Bookings are often added, searched for, or made through the Airbnb mobile application which communicates data back to Airbnb servers. Alongside the Airbnb data is the collection of device data by third-party partners Airbnb packages in their application. This data is anything but minimal, containing device information whose usability and practicality is hard to decipher.

Servers communicated with while using the Airbnb iOS application

Who's collecting what and why?

Airbnb's iOS application makes use of four data collection tools: Sift Science, Bugsnag, mParticle, and Facebook's Graph API. The size, granularity, and underlying reason behind collecting the device data differs for each tool. The following focuses on Sift Science as it collects the largest and most detailed data from the device.

Sift Science: Knows I'm facing North-East

Sift Science collects device data with the aim of preventing payment fraud, account abuse, and platform misuse. At the core of Sift Science is a system which uses machine learning to achieve these goals. Airbnb leverages this tool to improve user experience and protect themselves from potential fraud. However it is not clear whether the data collected by Sift Science solely benefits Airbnb, as monetizing data is a common practice of analytic tools.

Sample of device data collected by Sift Science

Google's Chief Scientist Peter Norvig is quoted as saying "We don't have better algorithms than anyone else; we just have more data"; this seems to have inspired Sift Science. By collecting swaths of device data presumably used to train their machine-learnt models, Sift Science is able to provide a robust detection capability. In the world of machine learning and data collection, less is never more. However not all data is created equal; it's easy to understand why Sift Science would want to collect a device's type, but less so for their collection of the device's compass orientation.

Sift Science collects the orientation of the device

Evidence that their service also collects a user's location, direction, and speed is also found in Sift Sciences data model available on Github. For more information on the type of data retrieved by Sift Science refer to their iOS client's source code documenting the device data retrieved which is available here and here.

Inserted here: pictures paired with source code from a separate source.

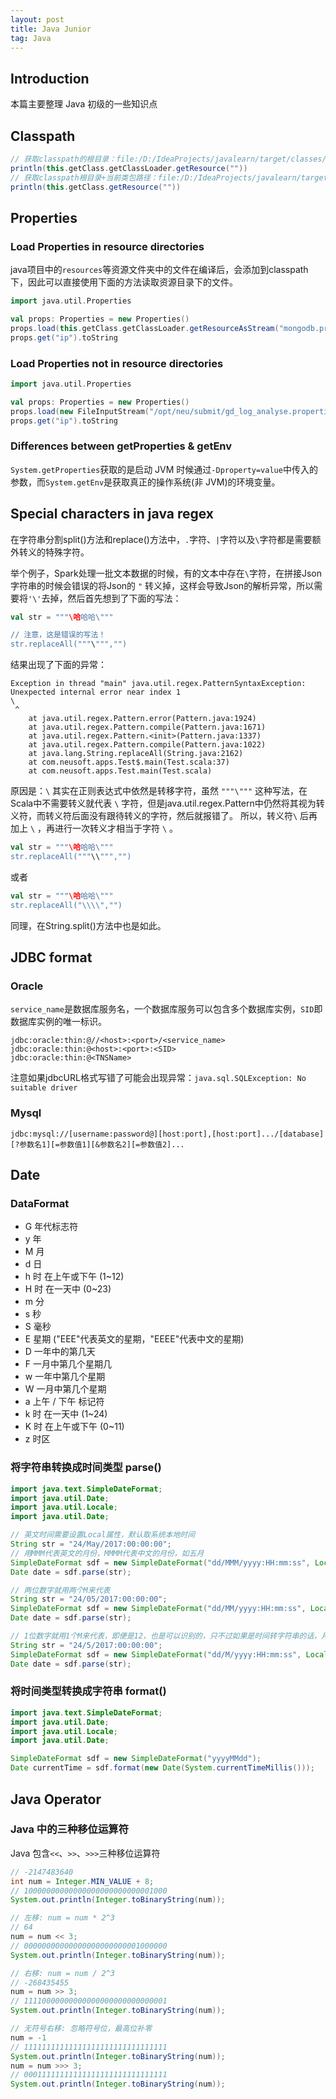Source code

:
 ```yaml
---
layout: post
title: Java Junior
tag: Java
---
```


## Introduction
本篇主要整理 Java 初级的一些知识点

## Classpath 
```scala
// 获取classpath的根目录：file:/D:/IdeaProjects/javalearn/target/classes/
println(this.getClass.getClassLoader.getResource(""))
// 获取classpath根目录+当前类包路径：file:/D:/IdeaProjects/javalearn/target/classes/com/zq/
println(this.getClass.getResource(""))
```

## Properties
### Load Properties in resource directories
java项目中的`resources`等资源文件夹中的文件在编译后，会添加到classpath下，因此可以直接使用下面的方法读取资源目录下的文件。
```scala
import java.util.Properties

val props: Properties = new Properties()
props.load(this.getClass.getClassLoader.getResourceAsStream("mongodb.properties"))
props.get("ip").toString
```
### Load Properties not in resource directories
```scala
import java.util.Properties

val props: Properties = new Properties()
props.load(new FileInputStream("/opt/neu/submit/gd_log_analyse.properties"))
props.get("ip").toString
```

### Differences between getProperties & getEnv
`System.getProperties`获取的是启动 JVM 时候通过`-Dproperty=value`中传入的参数，而`System.getEnv`是获取真正的操作系统(非 JVM)的环境变量。

## Special characters in java regex
在字符串分割split()方法和replace()方法中，`.`字符、`|`字符以及`\`字符都是需要额外转义的特殊字符。

举个例子，Spark处理一批文本数据的时候，有的文本中存在`\`字符，在拼接Json字符串的时候会错误的将Json的 `"` 转义掉，这样会导致Json的解析异常，所以需要将`'\'`去掉，然后首先想到了下面的写法：

```scala
val str = """\哈哈哈\"""

// 注意，这是错误的写法！
str.replaceAll("""\""","")
```
结果出现了下面的异常：

```console
Exception in thread "main" java.util.regex.PatternSyntaxException: Unexpected internal error near index 1
\
 ^
	at java.util.regex.Pattern.error(Pattern.java:1924)
	at java.util.regex.Pattern.compile(Pattern.java:1671)
	at java.util.regex.Pattern.<init>(Pattern.java:1337)
	at java.util.regex.Pattern.compile(Pattern.java:1022)
	at java.lang.String.replaceAll(String.java:2162)
	at com.neusoft.apps.Test$.main(Test.scala:37)
	at com.neusoft.apps.Test.main(Test.scala)
```

原因是：`\` 其实在正则表达式中依然是转移字符，虽然 `"""\"""` 这种写法，在Scala中不需要转义就代表 `\` 字符，但是java.util.regex.Pattern中仍然将其视为转义符，而转义符后面没有跟待转义的字符，然后就报错了。
所以，转义符`\` 后再加上 `\` ，再进行一次转义才相当于字符 `\` 。

```scala
val str = """\哈哈哈\"""
str.replaceAll("""\\""","")
```
或者

```scala
val str = """\哈哈哈\"""
str.replaceAll("\\\\","")
```
同理，在String.split()方法中也是如此。

## JDBC format
### Oracle
`service_name`是数据库服务名，一个数据库服务可以包含多个数据库实例，`SID`即数据库实例的唯一标识。

```shell
jdbc:oracle:thin:@//<host>:<port>/<service_name>
jdbc:oracle:thin:@<host>:<port>:<SID> 
jdbc:oracle:thin:@<TNSName> 
```

注意如果jdbcURL格式写错了可能会出现异常：`java.sql.SQLException: No suitable driver`

### Mysql
```shell
jdbc:mysql://[username:password@][host:port],[host:port].../[database][?参数名1][=参数值1][&参数名2][=参数值2]... 
```

## Date
### DataFormat
* G 年代标志符
* y 年
* M 月
* d 日
* h 时 在上午或下午 (1~12)
* H 时 在一天中 (0~23)
* m 分
* s 秒
* S 毫秒
* E 星期 ("EEE"代表英文的星期，"EEEE"代表中文的星期)
* D 一年中的第几天
* F 一月中第几个星期几
* w 一年中第几个星期
* W 一月中第几个星期
* a 上午 / 下午 标记符 
* k 时 在一天中 (1~24)
* K 时 在上午或下午 (0~11)
* z 时区

### 将字符串转换成时间类型 parse()
```java
import java.text.SimpleDateFormat;
import java.util.Date;
import java.util.Locale;
import java.util.Date;

// 英文时间需要设置Local属性，默认取系统本地时间
String str = "24/May/2017:00:00:00";
// 用MMM代表英文的月份，MMMM代表中文的月份，如五月
SimpleDateFormat sdf = new SimpleDateFormat("dd/MMM/yyyy:HH:mm:ss", Locale.ENGLISH);
Date date = sdf.parse(str);

// 两位数字就用两个M来代表
String str = "24/05/2017:00:00:00";
SimpleDateFormat sdf = new SimpleDateFormat("dd/MM/yyyy:HH:mm:ss", Locale.ENGLISH);
Date date = sdf.parse(str);

// 1位数字就用1个M来代表，即便是12，也是可以识别的，只不过如果是时间转字符串的话，月份的结果是5，而不是05
String str = "24/5/2017:00:00:00";
SimpleDateFormat sdf = new SimpleDateFormat("dd/M/yyyy:HH:mm:ss", Locale.ENGLISH);
Date date = sdf.parse(str);
```

### 将时间类型转换成字符串 format()

```java
import java.text.SimpleDateFormat;
import java.util.Date;
import java.util.Locale;
import java.util.Date;

SimpleDateFormat sdf = new SimpleDateFormat("yyyyMMdd");
Date currentTime = sdf.format(new Date(System.currentTimeMillis()));
```

## Java Operator
### Java 中的三种移位运算符
Java 包含`<<`、`>>`、`>>>`三种移位运算符
```java
// -2147483640
int num = Integer.MIN_VALUE + 8;
// 10000000000000000000000000001000
System.out.println(Integer.toBinaryString(num));

// 左移: num = num * 2^3
// 64
num = num << 3;
// 00000000000000000000000001000000
System.out.println(Integer.toBinaryString(num));

// 右移: num = num / 2^3
// -268435455
num = num >> 3;
// 11110000000000000000000000000001
System.out.println(Integer.toBinaryString(num));

// 无符号右移: 忽略符号位，最高位补零
num = -1
// 11111111111111111111111111111111
System.out.println(Integer.toBinaryString(num));
num = num >>> 3;
// 00011111111111111111111111111111
System.out.println(Integer.toBinaryString(num));
```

What users can do about it

If any user feels uncomfortable with the amount of data they send to Airbnb's third-party partners there are methods to prevent this. This can be done by stopping the DNS server they use from resolving the following names: api3.siftscience.com, notify.bugsnag.com, graph.facebook.com, and *.mparticle.com.

It should be noted this method is heavy-handed and will stop other applications from using these tracking tools. For example, the Graph API provided by Facebook is prevalent in many applications and it's loss may cause unexpected behavior. That being said, Sift Science, Bugsnag, and mParticle are strictly for data collection. Blocking them should not cause an application to degrade.

Data model developed by Sift Science for collecting Device data

Conclusion

If any user feels uncomfortable with the amount of data they send to Airbnb's third-party partners there are methods to prevent this. This can be done by stopping the DNS server they use from resolving the following names: api3.siftscience.com, notify.bugsnag.com, graph.facebook.com, and *.mparticle.com.

Once again this is the trade-off between security and usability. Hopefully this blog allows users to make an informed decision on how they share that data.